While we’ve provided industry data on other kinds of specific attacks in the past (check out our reports on bots and application fraud trends), January is unique. There is no leading type of fraud or significant vector where we can advise customers to tailor new thresholds. We can track the attacks and their styles, but we can’t say there’s a clear pattern of increase: It’s an onslaught from every angle. 

From the industry’s perspective, January seems inevitable, doomed to repeat itself in fraud and mitigation expenses this year. But is there something you could be doing differently today to prepare, not just for this month, but also for the rest of the year’s fluctuations?

Key Factors that Trigger the January Avalanche

In December, as the Thanksgiving/Black Friday/Christmas/Hanukkah spending season ramps up, risk teams within digital businesses reassess their opportunity cost. We see that internally, as NeuroID customers tailor their tolerances in exchange for more business. Others who rely on manual reviews may hire additional temporary staff to ensure that too much excess fraud doesn’t creep through. This typically pays off, with a swell of new customers and sales as the quarter (and year) comes to a close. 

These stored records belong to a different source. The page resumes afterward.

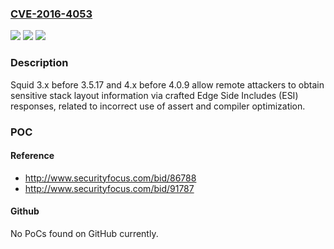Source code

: ### [CVE-2016-4053](https://cve.mitre.org/cgi-bin/cvename.cgi?name=CVE-2016-4053)
![](https://img.shields.io/static/v1?label=Product&message=n%2Fa&color=blue)
![](https://img.shields.io/static/v1?label=Version&message=n%2Fa&color=blue)
![](https://img.shields.io/static/v1?label=Vulnerability&message=n%2Fa&color=brighgreen)

### Description

Squid 3.x before 3.5.17 and 4.x before 4.0.9 allow remote attackers to obtain sensitive stack layout information via crafted Edge Side Includes (ESI) responses, related to incorrect use of assert and compiler optimization.

### POC

#### Reference
- http://www.securityfocus.com/bid/86788
- http://www.securityfocus.com/bid/91787

#### Github
No PoCs found on GitHub currently.


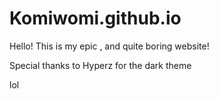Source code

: # Komiwomi.github.io 

Hello! This is my epic , and quite boring website!

Special thanks to Hyperz for the dark theme

lol
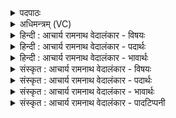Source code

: <details><summary>पदपाठः</summary>

अ꣣स्म꣡भ्य꣢म्। इ꣣न्दो। इन्द्रिय꣢म्। म꣡धोः꣢꣯। प꣣वस्व। धा꣡र꣢꣯या। प꣣र्ज꣡न्यः꣢। पृ꣣ष्टिमा꣢न्। इ꣣व। १०४६।
</details>

<details><summary>अधिमन्त्रम् (VC)</summary>

- पवमानः सोमः
- मेधातिथिः काण्वः
- गायत्री
- षड्जः
</details>

<details><summary>हिन्दी : आचार्य रामनाथ वेदालंकार - विषयः</summary>

अब परमेश्वर से प्रार्थना करते हैं।
</details>

<details><summary>हिन्दी : आचार्य रामनाथ वेदालंकार - पदार्थः</summary>

पदार्थान्वयभाषाः -  हे (इन्दो) रस के भण्डार, करुणासागर परमेश ! (वृष्टिमान्) वर्षा करनेवाले (पर्जन्यः इव) बादल के समान, आप (मधोः) मधुर आनन्द-रस की (धारया) धारा के साथ (अस्मभ्यम्) हम उपासकों के लिए (इन्द्रियम्) जीवात्मा से सेवित आत्मबल (पवस्व) प्रवाहित कीजिए ॥१०॥ यहाँ उपमालङ्कार है ॥१०॥
</details>

<details><summary>हिन्दी : आचार्य रामनाथ वेदालंकार - भावार्थः</summary>

भावार्थभाषाः -  बादल की रस-वर्षा से पृथिवी के समान परमेश्वर की आनन्द-वर्षा से मनुष्य की आत्मभूमि सरस, सद्गुणों से अङ्कुरित और हरी-भरी हो जाती है ॥१०॥ इस खण्ड में परमात्मा के गुण-कर्मों का, उपास्य-उपासक सम्बन्ध का, ब्रह्मानन्द-रस का और प्रसङ्गतः पर्जन्य का वर्णन होने से इस खण्ड की पूर्व खण्ड के साथ सङ्गति जाननी चाहिए ॥ सप्तम अध्याय में प्रथम खण्ड समाप्त ॥
</details>

<details><summary>संस्कृत : आचार्य रामनाथ वेदालंकार - विषयः</summary>

अथ परमेश्वरं प्रार्थयते।
</details>

<details><summary>संस्कृत : आचार्य रामनाथ वेदालंकार - पदार्थः</summary>

पदार्थान्वयभाषाः -  हे (इन्दो) रसागार करुणावरुणालय परमेश ! (वृष्टिमान्) वृष्टिकर्ता (पर्जन्यः इव) मेघः इव, त्वम् (मधोः) मधुरस्य आनन्दरसस्य (धारया) प्रवाहसन्तत्या सह (अस्मभ्यम्) उपासकेभ्यो नः (इन्द्रियम्) इन्द्रेण जीवात्मना जुष्टम् आत्मबलम् (पवस्व) प्रक्षर ॥१०॥ अत्रोपमालङ्कारः ॥१०॥
</details>

<details><summary>संस्कृत : आचार्य रामनाथ वेदालंकार - भावार्थः</summary>

भावार्थभाषाः -  पर्जन्यस्य रसवृष्ट्या पृथिवीव परमेश्वरस्यानन्दवृष्ट्या मनुष्यस्यात्मभूमिः सरसा सद्गुणप्ररोहा हरिता भरिता च जायते ॥१०॥ अस्मिन् खण्डे परमात्मनो गुणकर्मणामुपास्योपासकसंबन्धस्य ब्रह्मानन्दरसस्य प्रसङ्गतः पर्जन्यस्य च वर्णनादेतत्खण्डस्य पूर्वखण्डेन संगतिर्वेदितव्या ॥
</details>

<details><summary>संस्कृत : आचार्य रामनाथ वेदालंकार - पादटिप्पनी</summary>

टिप्पणी:   १. ऋ० ९।२।९ ‘विन्द्रियं मधोः’ इत्यत्र ‘विन्द्र॒युर्मध्वः॑’ इति पाठः।
</details>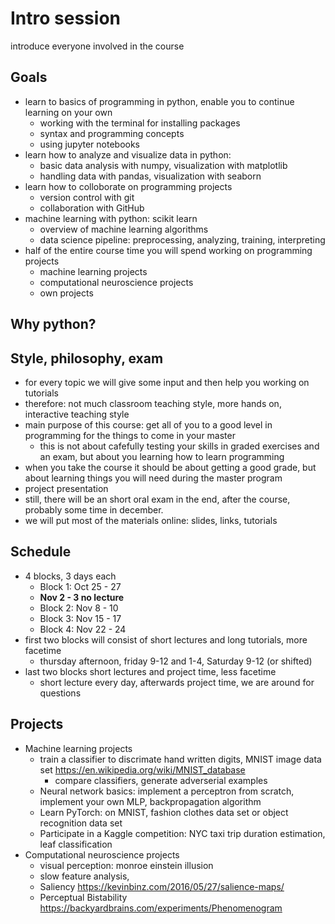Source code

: # Intro session 
introduce everyone involved in the course 
## Goals 
- learn to basics of programming in python, enable you to continue learning on your own
	- working with the terminal for installing packages 
	- syntax and programming concepts 
	- using jupyter notebooks 
- learn how to analyze and visualize data in python: 
	- basic data analysis with numpy, visualization with matplotlib 
	- handling data with pandas, visualization with seaborn 
- learn how to colloborate on programming projects 
	- version control with git
	- collaboration with GitHub 
- machine learning with python: scikit learn 
	- overview of machine learning algorithms 
	- data science pipeline: preprocessing, analyzing, training, interpreting
- half of the entire course time you will spend working on programming projects 
	- machine learning projects 
	- computational neuroscience projects 
	- own projects 

## Why python? 

## Style, philosophy, exam
- for every topic we will give some input and then help you working on tutorials 
- therefore: not much classroom teaching style, more hands on, interactive teaching style 
- main purpose of this course: get all of you to a good level in programming for the things to come in your master 
	- this is not about cafefully testing your skills in graded exercises and an exam, but about you learning how to learn programming
- when you take the course it should be about getting a good grade, but about learning things you will need during the master program 
- project presentation 
- still, there will be an short oral exam in the end, after the course, probably some time in december. 
- we will put most of the materials online: slides, links, tutorials

## Schedule
- 4 blocks, 3 days each 
	- Block 1: Oct 25 - 27
	- **Nov 2  - 3 no lecture**
	- Block 2: Nov 8 - 10
	- Block 3: Nov 15 - 17
	- Block 4: Nov 22 - 24
- first two blocks will consist of short lectures and long tutorials, more facetime 
	- thursday afternoon, friday 9-12 and 1-4, Saturday 9-12 (or shifted)
- last two blocks short lectures and project time, less facetime 
	- short lecture every day, afterwards project time, we are around for questions 
	
## Projects 
- Machine learning projects 
	- train a classifier to discrimate hand written digits, MNIST image data set https://en.wikipedia.org/wiki/MNIST_database
		- compare classifiers, generate adverserial examples 
	- Neural network basics: implement a perceptron from scratch, implement your own MLP, backpropagation algorithm
	- Learn PyTorch: on MNIST, fashion clothes data set or object recognition data set 
	- Participate in a Kaggle competition: NYC taxi trip duration estimation, leaf classification 
- Computational neuroscience projects 
	- visual perception: monroe einstein illusion 
	- slow feature analysis, 
	- Saliency https://kevinbinz.com/2016/05/27/salience-maps/
	- Perceptual Bistability https://backyardbrains.com/experiments/Phenomenogram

Enter: January. Our data shows the first weeks of January has only a mild rise in fraud attacks. This mild rise, however, crucially includes probing behavior (probing that our customers tell us they only capture with NeuroID behavioral analytics). These are the first warning signs—the rumblings at the top of the mountain before it all comes rushing down. 

Mid-January—specifically, around the second and third week of January—the avalanche kicks off. The temporary staff has been let go, but fraud controls have not necessarily gone back up. Consumers are back online making returns and taking advantage of New Year’s promotions. Money is moving and fraudsters of all types are eagerly following close behind. This is where the fraudsters’ probing pays off, as they’ve mapped the gaps in your fraud stack. They’re ready to strike. 

And strike they do. By mid-to-late January, the fraud attacks are in full-force. Some last weeks while others last only a day or two (but can still bring high-damage).

Your 2024 Resolution Checklist: Proactive Prevention

January isn’t the only month with increased fraud attacks (want a fully predictive timeline of when to expect attacks, based on our research? Sign up for our seasonality trend report, coming soon). Behavioral analytics gives you the ability to scale up automation and adjust fraud detection sensitivity and rules in anticipation of fraud ebbs and flows. 

Based on our research, there are three key ways to bolster your January fraud prevention:

  1. Prepare for seasonal trends. Post-holiday vulnerability is only one of the many ebbs and flows of fraud throughout a year. Bolster defenses ahead of the big red-flag months—but keep an eye on the right vectors to target. A catch-all approach can actually hurt real customers more than fraudsters.
  2. Invest in Automated, Adaptive Fraud Detection. There are often signals that fraud teams can put controls around (think, a certain IP range). But there’s also the unseen fraud that’s untraceable and is only caught in hindsight. That’s where technologies like NeuroID’s behavioral analytics come in. With dynamic adjustments to fluctuating risk levels, NeuroID provides early warnings of increased activity that can’t be caught with other controls.  
  3. Monitor for Probing. While every attack style went up in January, with no singular style, vector, or target, there were still signs of pre-mediation ahead of attacks. Probing and small-scale testing is a clear indicator, and one that only behavioral analytics can fight. NeuroID’s crowd-level monitoring alerts in real-time to unusual activities, offering insights into the nature of the threat and how to preempt and prevent damage from the attack. 

A dynamic risk tolerance can go a long way. Fraud solutions that are flexible throughout the year help you adapt to not only high-risk periods, but new emerging attack styles. NeuroID predictive analytics help you prepare for known periods of increased fraud activity, new attack styles, and anything else that 2024 throws at you.